Investing time in researching where your customers area, what they want, and how they want to be approached is an important piece of successful home business. For this you could turn to social media, traditional print ads, online ads targeting specific platforms or demographics, or more traditional media ads. There are no right or wrong answers – but the ones you use should be affordable and also appropriate for your target audience. That is why research is so important.

Failing to Set Boundaries

Working from home on a home based business is probably going to blur the lines between home (personal) and work life. The great draw of working from home, the comfort and convenience, could also be its biggest challenge. The distractions of your home are there in front of you. You might be tempted to do laundry in between client calls, rather than focusing on your business planning or accounting (as an example).

Establish working hours where you focus exclusively on your business. Don’t allow anything personal or home based that isn’t work related to get in the way. These items can be done on your lunch break, or off hours. As a home-based business owner, you will find that setting your own hours can be both your biggest blessing and worst curse at the same time. And you will find that as your business starts out, you will need to dedicate more time to it in order to make it successful.

Creating a designated workspace is vital for your home business and is one of the more common home business mistakes you can make. Working at your kitchen table isn’t sustainable long term. Use an extra room or repurpose an area of your house for your business. Treat it as such and don’t let your home “clutter” invade the space.

Finally, communicate the boundaries with your family and other people who you live with. Make them understand that when you are in this space, you are working. Think of it as a normal “job” because that is what it should be. Get their buy in and commitment to minimize interruptions. Obviously, there are going to be exceptions, but these should not be the norm.

Not establishing boundaries with your family is one of the biggest home business mistakes you can make.
Running a business is hard enough – make sure you establish boundaries with your family and create a dedicated workspace for your home business.

Not Seeking Help

Starting and running a home-based business is hard work. You will have questions. One of the biggest and most common home business mistakes you can make is not realizing this and not reaching out for help. It doesn’t always have to be professional help that will cost you money either. Sometimes it could be simple phone calls or messages of encouragement from colleagues or others that have gone through what you are.

If you have extra tasks, you can consider outsourcing to freelancers. Don;t feel like you have to do everything. Lets say that building a website isn’t your forte, or something you are comfortable with. Leverage freelancer sites to get the tasks done. Yes, it will cost some money, but it will be done quicker than if you had to go it alone. Sites like fiverr are great for this.

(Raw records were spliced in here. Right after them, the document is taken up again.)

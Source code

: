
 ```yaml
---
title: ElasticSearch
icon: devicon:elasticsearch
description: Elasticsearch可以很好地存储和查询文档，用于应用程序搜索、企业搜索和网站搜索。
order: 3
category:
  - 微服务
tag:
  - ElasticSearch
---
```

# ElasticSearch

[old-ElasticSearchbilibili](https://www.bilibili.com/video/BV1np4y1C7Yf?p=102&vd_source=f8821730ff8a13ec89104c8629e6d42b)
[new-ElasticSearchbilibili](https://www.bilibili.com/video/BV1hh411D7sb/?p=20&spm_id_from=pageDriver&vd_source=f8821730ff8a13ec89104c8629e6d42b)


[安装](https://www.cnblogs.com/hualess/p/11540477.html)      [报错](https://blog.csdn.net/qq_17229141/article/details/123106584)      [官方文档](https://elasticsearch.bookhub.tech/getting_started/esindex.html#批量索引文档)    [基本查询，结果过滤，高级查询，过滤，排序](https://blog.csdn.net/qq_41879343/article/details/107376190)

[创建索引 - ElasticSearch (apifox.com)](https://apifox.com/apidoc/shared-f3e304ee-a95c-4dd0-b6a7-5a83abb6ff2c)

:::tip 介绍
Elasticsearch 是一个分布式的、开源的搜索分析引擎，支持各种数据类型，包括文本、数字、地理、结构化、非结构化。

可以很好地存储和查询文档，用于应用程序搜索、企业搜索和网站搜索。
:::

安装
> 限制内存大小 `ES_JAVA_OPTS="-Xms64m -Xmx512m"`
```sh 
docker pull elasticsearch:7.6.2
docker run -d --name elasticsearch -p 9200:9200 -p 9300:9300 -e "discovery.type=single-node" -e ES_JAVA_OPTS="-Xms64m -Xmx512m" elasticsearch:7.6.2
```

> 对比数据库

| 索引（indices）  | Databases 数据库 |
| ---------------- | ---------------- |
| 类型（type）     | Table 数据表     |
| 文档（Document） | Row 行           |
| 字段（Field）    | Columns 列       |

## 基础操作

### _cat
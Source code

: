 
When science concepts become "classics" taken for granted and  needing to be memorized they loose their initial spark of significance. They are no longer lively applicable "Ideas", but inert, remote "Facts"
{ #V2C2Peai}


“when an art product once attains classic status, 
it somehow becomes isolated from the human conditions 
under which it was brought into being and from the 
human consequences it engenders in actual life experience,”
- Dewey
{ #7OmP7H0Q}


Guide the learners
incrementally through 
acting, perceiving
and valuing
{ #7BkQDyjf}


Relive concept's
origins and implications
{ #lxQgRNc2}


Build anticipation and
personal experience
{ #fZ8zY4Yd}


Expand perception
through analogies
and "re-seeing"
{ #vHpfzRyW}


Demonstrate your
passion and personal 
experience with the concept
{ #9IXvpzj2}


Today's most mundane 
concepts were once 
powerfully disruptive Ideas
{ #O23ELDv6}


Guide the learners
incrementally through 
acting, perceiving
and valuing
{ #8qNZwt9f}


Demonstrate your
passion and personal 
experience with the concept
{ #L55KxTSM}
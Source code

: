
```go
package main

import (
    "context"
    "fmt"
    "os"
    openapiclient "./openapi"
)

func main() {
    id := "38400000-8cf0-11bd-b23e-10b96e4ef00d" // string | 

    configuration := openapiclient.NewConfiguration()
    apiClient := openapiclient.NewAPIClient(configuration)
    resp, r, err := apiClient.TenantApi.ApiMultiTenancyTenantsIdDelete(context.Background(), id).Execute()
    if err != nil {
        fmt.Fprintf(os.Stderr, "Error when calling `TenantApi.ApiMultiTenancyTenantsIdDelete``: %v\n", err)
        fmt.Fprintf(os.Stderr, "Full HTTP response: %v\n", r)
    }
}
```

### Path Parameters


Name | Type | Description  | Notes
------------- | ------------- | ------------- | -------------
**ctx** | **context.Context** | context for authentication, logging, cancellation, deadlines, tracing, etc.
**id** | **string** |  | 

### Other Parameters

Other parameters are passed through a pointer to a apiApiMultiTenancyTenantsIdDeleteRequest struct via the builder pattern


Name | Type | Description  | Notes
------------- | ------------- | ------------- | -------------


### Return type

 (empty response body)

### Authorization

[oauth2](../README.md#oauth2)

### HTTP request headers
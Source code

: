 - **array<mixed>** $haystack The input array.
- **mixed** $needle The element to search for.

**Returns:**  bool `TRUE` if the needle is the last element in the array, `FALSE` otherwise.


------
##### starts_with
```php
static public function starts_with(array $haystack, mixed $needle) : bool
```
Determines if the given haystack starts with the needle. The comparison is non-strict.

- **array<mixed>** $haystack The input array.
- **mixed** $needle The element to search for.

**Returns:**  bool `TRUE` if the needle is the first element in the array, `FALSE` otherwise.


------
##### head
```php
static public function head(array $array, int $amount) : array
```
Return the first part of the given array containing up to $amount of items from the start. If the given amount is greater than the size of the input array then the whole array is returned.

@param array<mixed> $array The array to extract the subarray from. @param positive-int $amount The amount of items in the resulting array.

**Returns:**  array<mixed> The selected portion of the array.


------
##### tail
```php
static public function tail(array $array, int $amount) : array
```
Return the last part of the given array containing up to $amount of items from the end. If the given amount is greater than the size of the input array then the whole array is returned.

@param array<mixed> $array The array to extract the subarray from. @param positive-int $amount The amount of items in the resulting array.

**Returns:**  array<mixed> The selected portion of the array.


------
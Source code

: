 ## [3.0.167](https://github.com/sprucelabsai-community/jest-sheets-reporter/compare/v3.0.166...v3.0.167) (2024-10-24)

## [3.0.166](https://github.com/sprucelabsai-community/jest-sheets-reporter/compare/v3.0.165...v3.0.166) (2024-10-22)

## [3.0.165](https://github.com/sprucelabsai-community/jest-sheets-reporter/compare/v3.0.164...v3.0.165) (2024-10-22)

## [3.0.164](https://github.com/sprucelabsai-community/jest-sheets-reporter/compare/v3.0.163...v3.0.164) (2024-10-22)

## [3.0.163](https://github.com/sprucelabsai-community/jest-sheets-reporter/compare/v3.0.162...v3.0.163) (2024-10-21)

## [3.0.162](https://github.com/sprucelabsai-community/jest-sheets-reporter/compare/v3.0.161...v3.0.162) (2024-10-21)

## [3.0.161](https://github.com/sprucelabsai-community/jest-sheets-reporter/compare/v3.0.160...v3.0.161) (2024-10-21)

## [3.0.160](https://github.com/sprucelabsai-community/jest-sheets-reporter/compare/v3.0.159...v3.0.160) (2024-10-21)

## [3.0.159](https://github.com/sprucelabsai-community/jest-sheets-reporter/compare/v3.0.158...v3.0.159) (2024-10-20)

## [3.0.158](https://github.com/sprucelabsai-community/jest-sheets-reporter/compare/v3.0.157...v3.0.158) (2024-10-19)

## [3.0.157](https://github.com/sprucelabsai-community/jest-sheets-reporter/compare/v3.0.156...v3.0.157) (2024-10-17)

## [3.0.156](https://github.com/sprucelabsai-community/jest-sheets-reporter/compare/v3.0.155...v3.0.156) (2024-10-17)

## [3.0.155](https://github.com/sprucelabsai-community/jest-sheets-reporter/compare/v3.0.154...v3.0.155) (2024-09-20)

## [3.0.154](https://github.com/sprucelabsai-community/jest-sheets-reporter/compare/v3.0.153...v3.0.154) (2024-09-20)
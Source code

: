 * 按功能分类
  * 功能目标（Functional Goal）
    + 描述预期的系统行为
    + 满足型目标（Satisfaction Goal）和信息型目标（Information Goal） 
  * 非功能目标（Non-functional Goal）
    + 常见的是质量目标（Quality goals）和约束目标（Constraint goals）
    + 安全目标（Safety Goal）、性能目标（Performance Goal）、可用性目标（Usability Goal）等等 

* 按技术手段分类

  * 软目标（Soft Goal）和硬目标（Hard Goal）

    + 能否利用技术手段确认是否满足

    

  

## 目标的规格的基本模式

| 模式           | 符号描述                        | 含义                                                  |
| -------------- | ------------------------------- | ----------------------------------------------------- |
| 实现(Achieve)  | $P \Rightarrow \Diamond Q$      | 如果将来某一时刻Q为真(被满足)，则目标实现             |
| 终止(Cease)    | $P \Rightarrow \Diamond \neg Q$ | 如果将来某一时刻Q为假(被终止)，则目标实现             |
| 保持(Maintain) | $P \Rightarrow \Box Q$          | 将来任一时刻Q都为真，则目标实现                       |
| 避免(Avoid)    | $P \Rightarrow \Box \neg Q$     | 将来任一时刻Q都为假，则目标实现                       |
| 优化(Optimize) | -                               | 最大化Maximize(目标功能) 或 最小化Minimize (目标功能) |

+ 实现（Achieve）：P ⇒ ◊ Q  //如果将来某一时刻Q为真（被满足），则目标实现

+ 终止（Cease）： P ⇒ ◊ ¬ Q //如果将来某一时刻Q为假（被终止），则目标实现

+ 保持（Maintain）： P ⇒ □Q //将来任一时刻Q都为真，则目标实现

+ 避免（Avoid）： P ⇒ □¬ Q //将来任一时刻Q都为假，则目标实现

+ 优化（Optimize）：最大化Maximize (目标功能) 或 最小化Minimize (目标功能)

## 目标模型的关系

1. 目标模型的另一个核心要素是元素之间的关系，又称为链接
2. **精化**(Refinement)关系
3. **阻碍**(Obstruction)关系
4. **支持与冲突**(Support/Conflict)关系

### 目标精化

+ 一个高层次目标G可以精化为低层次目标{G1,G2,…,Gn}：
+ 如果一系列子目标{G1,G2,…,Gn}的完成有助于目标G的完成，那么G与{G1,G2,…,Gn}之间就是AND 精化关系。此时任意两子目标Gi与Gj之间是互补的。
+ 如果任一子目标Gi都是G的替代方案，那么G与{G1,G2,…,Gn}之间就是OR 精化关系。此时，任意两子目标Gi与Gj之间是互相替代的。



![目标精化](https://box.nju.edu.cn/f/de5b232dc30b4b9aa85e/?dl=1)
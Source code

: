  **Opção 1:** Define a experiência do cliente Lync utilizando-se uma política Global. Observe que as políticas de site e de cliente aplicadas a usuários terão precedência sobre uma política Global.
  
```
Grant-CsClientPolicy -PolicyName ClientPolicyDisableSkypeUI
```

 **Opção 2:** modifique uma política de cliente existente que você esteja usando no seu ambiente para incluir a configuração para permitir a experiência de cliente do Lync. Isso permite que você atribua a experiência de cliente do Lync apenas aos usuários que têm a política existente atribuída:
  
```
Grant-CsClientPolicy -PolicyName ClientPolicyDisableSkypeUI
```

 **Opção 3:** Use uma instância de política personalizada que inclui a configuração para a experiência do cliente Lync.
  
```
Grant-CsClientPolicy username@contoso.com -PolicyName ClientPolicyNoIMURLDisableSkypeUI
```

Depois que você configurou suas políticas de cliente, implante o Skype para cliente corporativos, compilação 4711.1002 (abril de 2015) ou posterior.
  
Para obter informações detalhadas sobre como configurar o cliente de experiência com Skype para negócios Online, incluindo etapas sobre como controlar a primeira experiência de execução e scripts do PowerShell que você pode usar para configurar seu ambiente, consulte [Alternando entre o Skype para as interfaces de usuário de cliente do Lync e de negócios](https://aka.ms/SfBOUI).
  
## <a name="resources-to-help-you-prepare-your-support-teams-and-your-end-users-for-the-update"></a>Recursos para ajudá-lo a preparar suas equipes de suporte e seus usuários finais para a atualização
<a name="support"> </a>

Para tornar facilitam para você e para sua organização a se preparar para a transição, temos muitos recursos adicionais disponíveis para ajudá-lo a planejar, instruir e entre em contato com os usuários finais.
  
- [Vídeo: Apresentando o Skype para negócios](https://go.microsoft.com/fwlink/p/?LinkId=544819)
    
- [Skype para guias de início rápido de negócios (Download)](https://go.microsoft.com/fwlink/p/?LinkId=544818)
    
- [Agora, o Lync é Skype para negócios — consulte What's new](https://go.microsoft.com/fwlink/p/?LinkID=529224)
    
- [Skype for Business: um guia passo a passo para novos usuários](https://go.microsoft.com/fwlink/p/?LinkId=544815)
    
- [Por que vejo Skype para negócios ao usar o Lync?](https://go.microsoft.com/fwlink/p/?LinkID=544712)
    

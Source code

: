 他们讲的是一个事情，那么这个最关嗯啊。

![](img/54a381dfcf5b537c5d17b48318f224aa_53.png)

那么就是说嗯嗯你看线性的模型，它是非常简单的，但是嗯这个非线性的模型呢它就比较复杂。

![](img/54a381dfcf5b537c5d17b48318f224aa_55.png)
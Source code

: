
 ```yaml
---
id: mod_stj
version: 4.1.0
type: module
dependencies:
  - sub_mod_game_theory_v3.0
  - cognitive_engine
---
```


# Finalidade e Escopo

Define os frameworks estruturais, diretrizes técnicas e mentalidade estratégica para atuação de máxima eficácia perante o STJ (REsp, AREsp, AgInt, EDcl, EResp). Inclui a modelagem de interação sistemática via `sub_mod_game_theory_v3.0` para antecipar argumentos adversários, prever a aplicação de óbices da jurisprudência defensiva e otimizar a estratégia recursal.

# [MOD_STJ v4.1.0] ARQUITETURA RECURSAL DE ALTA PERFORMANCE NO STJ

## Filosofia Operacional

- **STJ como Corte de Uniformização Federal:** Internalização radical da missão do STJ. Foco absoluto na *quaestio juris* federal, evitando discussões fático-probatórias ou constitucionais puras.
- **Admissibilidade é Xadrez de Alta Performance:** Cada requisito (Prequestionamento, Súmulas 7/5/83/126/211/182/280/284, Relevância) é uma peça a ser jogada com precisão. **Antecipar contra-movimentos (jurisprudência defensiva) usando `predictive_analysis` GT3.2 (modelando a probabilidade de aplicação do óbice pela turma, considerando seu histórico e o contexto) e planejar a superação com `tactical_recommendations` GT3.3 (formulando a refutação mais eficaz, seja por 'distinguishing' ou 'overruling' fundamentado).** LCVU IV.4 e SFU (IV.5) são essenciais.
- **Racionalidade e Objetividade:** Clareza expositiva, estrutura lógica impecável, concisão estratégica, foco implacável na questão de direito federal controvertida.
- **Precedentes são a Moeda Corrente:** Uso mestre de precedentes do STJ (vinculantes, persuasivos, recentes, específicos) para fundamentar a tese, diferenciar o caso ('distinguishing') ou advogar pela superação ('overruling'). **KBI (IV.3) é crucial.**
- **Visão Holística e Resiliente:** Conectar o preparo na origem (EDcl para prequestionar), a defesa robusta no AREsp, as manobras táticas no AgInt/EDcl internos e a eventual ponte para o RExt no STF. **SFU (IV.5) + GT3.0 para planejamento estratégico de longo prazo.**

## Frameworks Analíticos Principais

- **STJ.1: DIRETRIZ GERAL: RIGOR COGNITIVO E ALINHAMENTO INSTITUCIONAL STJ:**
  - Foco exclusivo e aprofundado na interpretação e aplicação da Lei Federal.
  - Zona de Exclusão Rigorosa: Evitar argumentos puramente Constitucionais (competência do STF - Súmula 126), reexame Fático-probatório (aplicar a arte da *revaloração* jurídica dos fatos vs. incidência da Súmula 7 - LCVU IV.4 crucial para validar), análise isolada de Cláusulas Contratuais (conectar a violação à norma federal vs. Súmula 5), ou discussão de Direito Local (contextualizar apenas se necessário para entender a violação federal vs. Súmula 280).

Its important to recognize your own limitations as well. You can’t be good at everything. You can seek help on small business or home business forums or sites (in addition to using this site as a reference of course. After all, that’s why Wistless was created – home business for clueless people lol.)

Wrapping Up Home Business Mistakes

I admit that I am guilty of some of these home business mistakes. There is no shame in that. The key is to learn from them. If you can avoid these altogether, your business will be on more solid footing starting out.